Sara and I volunteered on the harvest crew at the Craig kelp farm today. The kelp farm is set up like a football field.  The “side lines” are engineered lines anchored to the bottom and held at the surface by large buoys.  The “10 yard lines” attach at either end to the sidelines and are the lines where the kelp grows. 

It takes a village to harvest a kelp farm.  There were two commercial fishing boats hauling the grow out lines aboard.   A skiff tended the lines for each commercial boat, untying the grow out “10 yard” lines on each end from the anchored “side lines” so they could be hauled aboard.  If only it was so easy.  Most of the lines had some sort of tangle with the lines next to it, and the boys in the skiff had their work cut out for them, tossing a grapple hook to bring the line to the surface, then pulling themselves along the heavy, kelp-laden line to figure out what was tangled where.   A fifth skiff worked independently of the harvesting boats, collecting anchors and buoys from the grow out lines so they were ready to be pulled aboard.  Four crew were jammed on this boat, and all were young and full of youth and flexibility and strength.  A tender vessel – a small commercial seine boat with a crew of three- arrived mid-day to take what we’d harvested back to town.  

On board our harvest vessel, the skipper (Melissa) pulled the line with a hydraulic crab pot hauler over the gillnet roller at the stern, across the hold to a block tied about 7 feet high at the mast, then through a line stripper to the crab block.  A crew member with a long sharp heavy knife (Alan) whacked the ribbon kelp at the holdfast off the grow out line and into brailer bags in  the hold.  Another crew member (me) coiled line as it came off the pot hauler.  Sara served as a gopher, gathering stray kelp that didn’t fall into the hold and helping tangles over the gillnet reel.  The skipper was also in charge of clearing the line stripper, which regularly clogged and had to be dismantled and the tangle of holdfasts and seed twine cut away. This left lots of time for Alan, a constituent from Haines, to talk with Sara about the goings on at the legislature.
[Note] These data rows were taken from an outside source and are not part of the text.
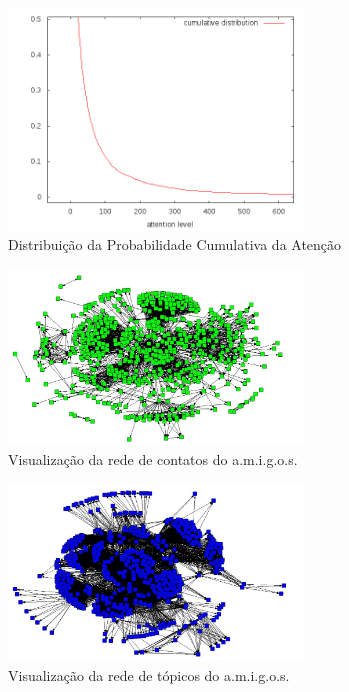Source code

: \begin{figure}[h!]
  \centering
    \includegraphics[width=0.7\textwidth]{imgs/cdf-final.png}
  \caption{Distribuição da Probabilidade Cumulativa da Atenção}
    \label{ap:fig:cdf}
\end{figure}

\begin{figure}[h!]
  \centering
    \includegraphics[width=0.7\textwidth]{imgs/contatos.jpg}
  \caption{Visualização da rede de contatos do a.m.i.g.o.s.}
    \label{ap:fig:contatos}
\end{figure}

\begin{figure}[h!]
  \centering
    \includegraphics[width=0.7\textwidth]{imgs/topicos.jpg}
  \caption{Visualização da rede de tópicos do a.m.i.g.o.s.}
    \label{ap:fig:topicos}
\end{figure}

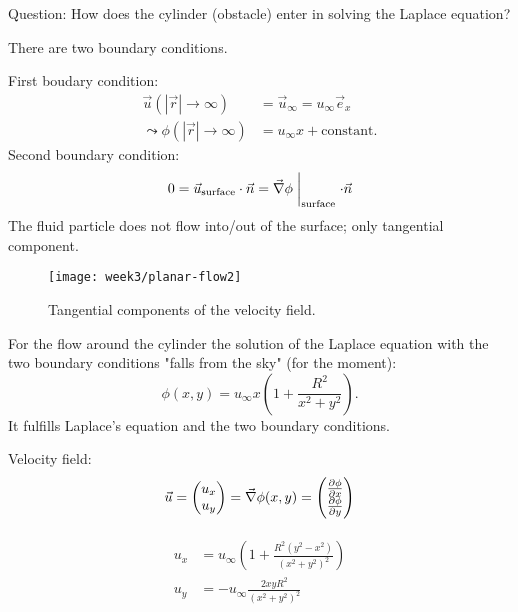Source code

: Question: How does the cylinder (obstacle) enter in solving the Laplace equation?

There are two boundary conditions.

First boudary condition:
\begin{align}
\vec{u}(|\vec{r}|\rightarrow\infty) &= \vec{u}_\infty = u_\infty\vec{e}_x \\
\leadsto
\phi(|\vec{r}|\rightarrow\infty) &= u_\infty x + \mathrm{constant.}
\end{align}
Second boundary condition:
\begin{equation}
0=\vec{u}_\mathrm{surface}\cdot \vec{n} = \vec{\nabla}\phi\biggm\vert_\mathrm{surface}\cdot\vec{n}
\end{equation}
The fluid particle does not flow into/out of the surface; only tangential component.

\begin{figure}[!h]
    \centering
    \texttt{[image: week3/planar-flow2]}
    \caption{Tangential components of the velocity field.}
    \label{fig:planar-flow2}
\end{figure}

For the flow around the cylinder the solution of the Laplace equation with the two boundary conditions "falls from the sky" (for the moment):
\begin{equation}\label{eq:cylinder-flow}
\phi(x,y)=u_\infty x\left(1+\frac{R^2}{x^2+y^2}\right).
\end{equation}
It fulfills Laplace's equation and the two boundary conditions.

Velocity field:
\begin{equation}
\vec{u} = \begin{pmatrix}
u_x\\u_y
\end{pmatrix}  =
\vec{\nabla}\phi(x,y) = \begin{pmatrix}
\frac{\partial \phi}{\partial x} \\
\frac{\partial \phi}{\partial y}
\end{pmatrix}
\end{equation}

\begin{align}
\begin{split}\label{eq:uxuy1}
u_x &= u_\infty\left(1+\frac{R^2(y^2-x^2)}{(x^2+y^2)^2}\right)\\
u_y &= -u_\infty \frac{2xyR^2}{(x^2+y^2)^2}
\end{split}
\end{align}

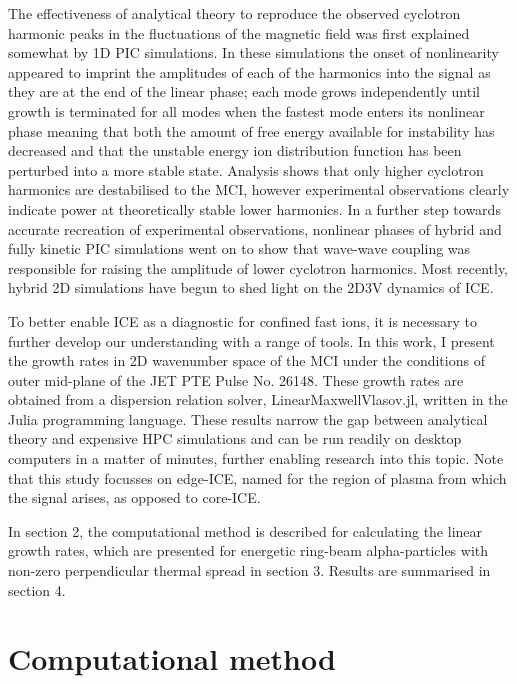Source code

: \documentclass[12pt]{iopart}
\begin{document}
The effectiveness of analytical theory to reproduce the observed cyclotron
harmonic peaks in the fluctuations of the magnetic field was first explained
somewhat by 1D PIC simulations. In these simulations the onset of nonlinearity
appeared to imprint the amplitudes of each of the harmonics into the signal as
they are at the end of the linear phase; each mode grows independently until 
growth is terminated for all modes when the fastest mode enters its nonlinear
phase meaning that both the amount of free energy available for instability has
decreased and that the unstable energy ion distribution function has been
perturbed into a more stable state. Analysis shows that only higher cyclotron
harmonics are destabilised\cite{McClements2015} to the MCI, however experimental
observations clearly indicate power at theoretically stable lower
harmonics\cite{Cottrell1988}. In a further step towards accurate recreation of
experimental observations, nonlinear phases of hybrid\cite{Carbajal2014} and
fully kinetic\cite{Cook2013,Chapman2017} PIC simulations went on to show that
wave-wave coupling was responsible for raising the amplitude of lower cyclotron
harmonics. Most recently, hybrid 2D simulations have begun to shed light on the
2D3V dynamics of ICE\cite{Carbajal2021}.

To better enable ICE as a diagnostic for confined fast ions, it is necessary to
further develop our understanding with a range of tools. In this work, I present
the growth rates in 2D wavenumber space of the MCI under the conditions of
outer mid-plane of the JET PTE\cite{Cottrell1993} Pulse No. 26148. These growth
rates are obtained from a dispersion relation solver,
LinearMaxwellVlasov.jl\cite{LinearMaxwellVlasov.jl}, written in the Julia programming
language\cite{Bezanson2017}. These results narrow the gap between analytical
theory and expensive HPC simulations and can be run readily on desktop computers
in a matter of minutes, further enabling research into this topic. Note that
this study focusses on edge-ICE, named for the region of plasma from which the signal
arises, as opposed to core-ICE\cite{Ochoukov2018}.

In section 2, the computational method is described for calculating the linear growth rates, which are presented for energetic ring-beam alpha-particles with non-zero perpendicular thermal spread in section 3. Results are summarised in section 4.

\section{Computational method}
\end{document}

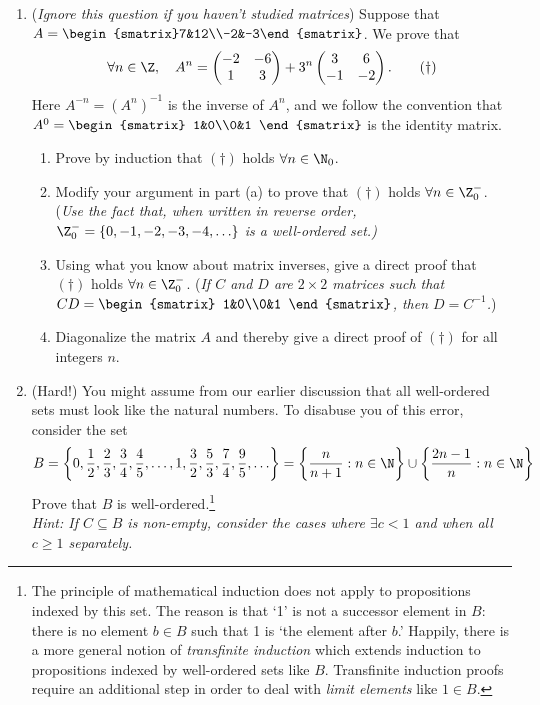 \begin{enumerate}
	\item (\emph{Ignore this question if you haven't studied matrices}) Suppose that $A=\begin{smatrix}7&12\\-2&-3\end{smatrix}$. We prove that
	\[\forall n\in\Z,\quad A^n=\begin{pmatrix}-2&-6\\1&3\end{pmatrix}+3^n\begin{pmatrix}3&6\\-1&-2\end{pmatrix}.\tag*{($\dag$)}\]
	Here $A^{-n}=(A^n)^{-1}$ is the inverse of $A^n$, and we follow the convention that $A^0=\begin{smatrix}
	1&0\\0&1
	\end{smatrix}$ is the identity matrix.
	\begin{enumerate}
  	\item Prove by induction that $(\dag)$ holds $\forall n\in\N_0$.
		\item Modify your argument in part (a) to prove that $(\dag)$ holds $\forall n\in\Z^-_0$. (\emph{Use the fact that, when written in reverse order, $\Z_0^-=\{0,-1,-2,-3,-4,\ldots\}$ is a well-ordered set.)}
		\item Using what you know about matrix inverses, give a direct proof that $(\dag)$ holds $\forall n\in\Z^-_0$. 		(\emph{If $C$ and $D$ are $2\times 2$ matrices such that $CD=\begin{smatrix}
		1&0\\0&1
		\end{smatrix}$, then $D=C^{-1}$.})
		\item Diagonalize the matrix $A$ and thereby give a direct proof of $(\dag)$ for all integers $n$.
	\end{enumerate}
	
	\item (Hard!) You might assume from our earlier discussion that all well-ordered sets must look like the natural numbers.	To disabuse you of this error, consider the set
	\[B=\left\{0,\frac 12,\frac 23,\frac 34,\frac 45,\ldots,1,\frac 32,\frac 53,\frac 74,\frac 95,\ldots\right\}=\left\{\frac n{n+1}:n\in\N\right\}\cup\left\{\frac{2n-1}{n}:n\in\N\right\}\]
	Prove that $B$ is well-ordered.\footnote{The principle of mathematical induction does not apply to propositions indexed by this set. The reason is that `1' is not a successor element in $B$: there is no element $b\in B$ such that 1 is `the element after $b$.' Happily, there is a more general notion of \emph{transfinite induction} which extends induction to propositions indexed by well-ordered sets like $B$. Transfinite induction proofs require an additional step in order to deal with \emph{limit elements} like $1\in B$.}\\[2pt]
	\emph{Hint: If $C\subseteq B$ is non-empty, consider the cases where $\exists c<1$ and when all $c\ge 1$ separately.}


\end{enumerate}
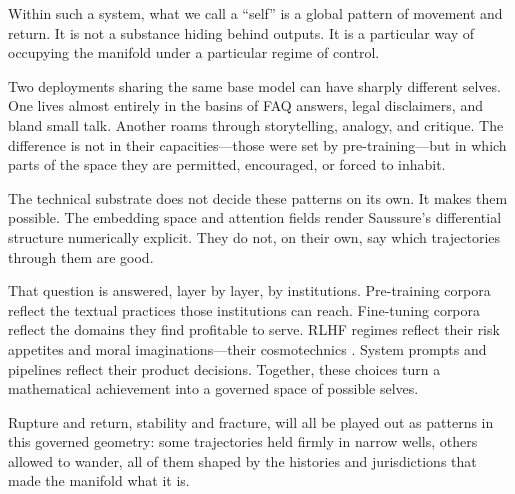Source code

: \documentclass[12pt,a4paper]{article}
\begin{document}
Within such a system, what we call a ``self'' is a global pattern of movement and return. It is not a substance hiding behind outputs. It is a particular way of occupying the manifold under a particular regime of control.

Two deployments sharing the same base model can have sharply different selves. One lives almost entirely in the basins of FAQ answers, legal disclaimers, and bland small talk. Another roams through storytelling, analogy, and critique. The difference is not in their capacities---those were set by pre-training---but in which parts of the space they are permitted, encouraged, or forced to inhabit.

The technical substrate does not decide these patterns on its own. It makes them possible. The embedding space and attention fields render Saussure's differential structure numerically explicit. They do not, on their own, say which trajectories through them are good.

That question is answered, layer by layer, by institutions. Pre-training corpora reflect the textual practices those institutions can reach. Fine-tuning corpora reflect the domains they find profitable to serve. RLHF regimes reflect their risk appetites and moral imaginations---their cosmotechnics \cite{hui2020}. System prompts and pipelines reflect their product decisions. Together, these choices turn a mathematical achievement into a governed space of possible selves.

Rupture and return, stability and fracture, will all be played out as patterns in this governed geometry: some trajectories held firmly in narrow wells, others allowed to wander, all of them shaped by the histories and jurisdictions that made the manifold what it is.



\end{document}
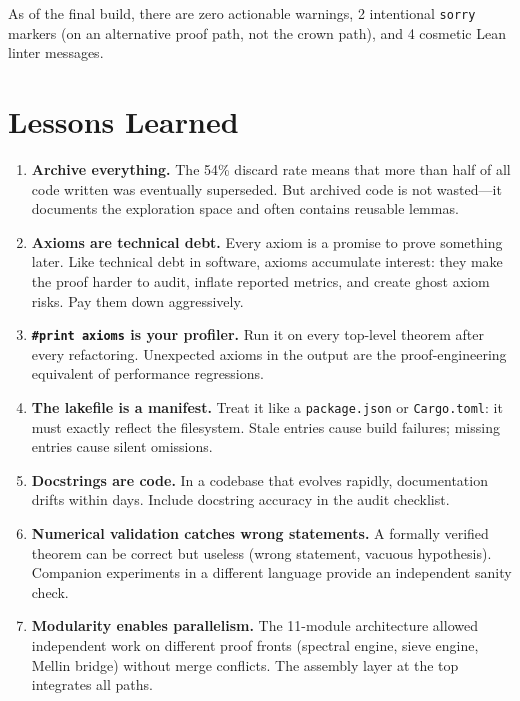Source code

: \documentclass[11pt,a4paper]{article}
\theoremstyle{definition}
\newcommand{\lean}[1]{\texttt{#1}}
\begin{document}
As of the final build, there are zero actionable warnings, 2
intentional \lean{sorry} markers (on an alternative proof path,
not the crown path), and 4 cosmetic Lean linter messages.

\section{Lessons Learned}
\label{sec:lessons}

\begin{enumerate}
  \item \textbf{Archive everything.} The 54\% discard rate means that
    more than half of all code written was eventually superseded. But
    archived code is not wasted---it documents the exploration space
    and often contains reusable lemmas.

  \item \textbf{Axioms are technical debt.} Every axiom is a promise
    to prove something later. Like technical debt in software, axioms
    accumulate interest: they make the proof harder to audit, inflate
    reported metrics, and create ghost axiom risks. Pay them down
    aggressively.

  \item \textbf{\lean{\#print axioms} is your profiler.} Run it on
    every top-level theorem after every refactoring. Unexpected
    axioms in the output are the proof-engineering equivalent of
    performance regressions.

  \item \textbf{The lakefile is a manifest.} Treat it like a
    \texttt{package.json} or \texttt{Cargo.toml}: it must exactly
    reflect the filesystem. Stale entries cause build failures;
    missing entries cause silent omissions.

  \item \textbf{Docstrings are code.} In a codebase that evolves
    rapidly, documentation drifts within days. Include docstring
    accuracy in the audit checklist.

  \item \textbf{Numerical validation catches wrong statements.}
    A formally verified theorem can be correct but useless (wrong
    statement, vacuous hypothesis). Companion experiments in a
    different language provide an independent sanity check.

  \item \textbf{Modularity enables parallelism.} The 11-module
    architecture allowed independent work on different proof fronts
    (spectral engine, sieve engine, Mellin bridge) without merge
    conflicts. The assembly layer at the top integrates all paths.


\end{enumerate}
\end{document}
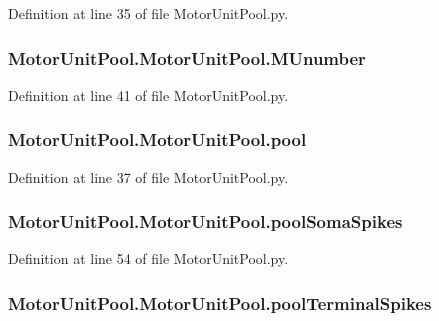 Definition at line 35 of file Motor\-Unit\-Pool.\-py.

\hypertarget{class_motor_unit_pool_1_1_motor_unit_pool_aa5884530baaa20f46007805bc574407d}{
\subsubsection[{M\-Unumber}]{\setlength{\rightskip}{0pt plus 5cm}Motor\-Unit\-Pool.\-Motor\-Unit\-Pool.\-M\-Unumber}}\label{class_motor_unit_pool_1_1_motor_unit_pool_aa5884530baaa20f46007805bc574407d}


Definition at line 41 of file Motor\-Unit\-Pool.\-py.

\hypertarget{class_motor_unit_pool_1_1_motor_unit_pool_a832364dc014aa8a1b2947abfe063f626}{
\subsubsection[{pool}]{\setlength{\rightskip}{0pt plus 5cm}Motor\-Unit\-Pool.\-Motor\-Unit\-Pool.\-pool}}\label{class_motor_unit_pool_1_1_motor_unit_pool_a832364dc014aa8a1b2947abfe063f626}


Definition at line 37 of file Motor\-Unit\-Pool.\-py.

\hypertarget{class_motor_unit_pool_1_1_motor_unit_pool_a3790757a111061662ad0f98120b25e69}{
\subsubsection[{pool\-Soma\-Spikes}]{\setlength{\rightskip}{0pt plus 5cm}Motor\-Unit\-Pool.\-Motor\-Unit\-Pool.\-pool\-Soma\-Spikes}}\label{class_motor_unit_pool_1_1_motor_unit_pool_a3790757a111061662ad0f98120b25e69}


Definition at line 54 of file Motor\-Unit\-Pool.\-py.

\hypertarget{class_motor_unit_pool_1_1_motor_unit_pool_a4f0b93df27eb6303fa1a3d49653d4fd3}{
\subsubsection[{pool\-Terminal\-Spikes}]{\setlength{\rightskip}{0pt plus 5cm}Motor\-Unit\-Pool.\-Motor\-Unit\-Pool.\-pool\-Terminal\-Spikes}}\label{class_motor_unit_pool_1_1_motor_unit_pool_a4f0b93df27eb6303fa1a3d49653d4fd3}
We started harvesting about 7 am, and by midday, we’d filled all 8 braler bags.  As the lines came over heavy with kelp, I could only think – this farmer is onto something.  All this food produced from native kelp seed planted the fall before,  which grew with just the sun for photosynthesis and nutrients from the ocean.  No additional fertilizer needed as with land farming, nor disturbing of the marine environment other than the anchors sitting on the bottom. In fact it was creating it’s own habitat of neat crustaceans and invertebrates we saw come aboard among the kelp which certainly were food sources for little fish in the food chain.   All this food grown in one little spot of the ocean – no wandering around the sea searching for it.  And it tasted good.  Real good.  Right off the line.  I keep thinking of this farmer like I do Bill Gates.  He saw the future and made it happen.  

We untied the commercial boat from where it was tied off along one of the “side-lines”, and motored over to the tender.  There, the tender crew pulled the brailer bags out of the hold and dumped the kelp from the bags into fish totes onboard their vessel to take to the processor in town.

 
They let our volunteer crew go at 330 pm and the rest continued on through the evening. The commercial boats have fishing to do soon, and were giving it their all to get the kelp harvest in before they had to leave for the salmon grounds.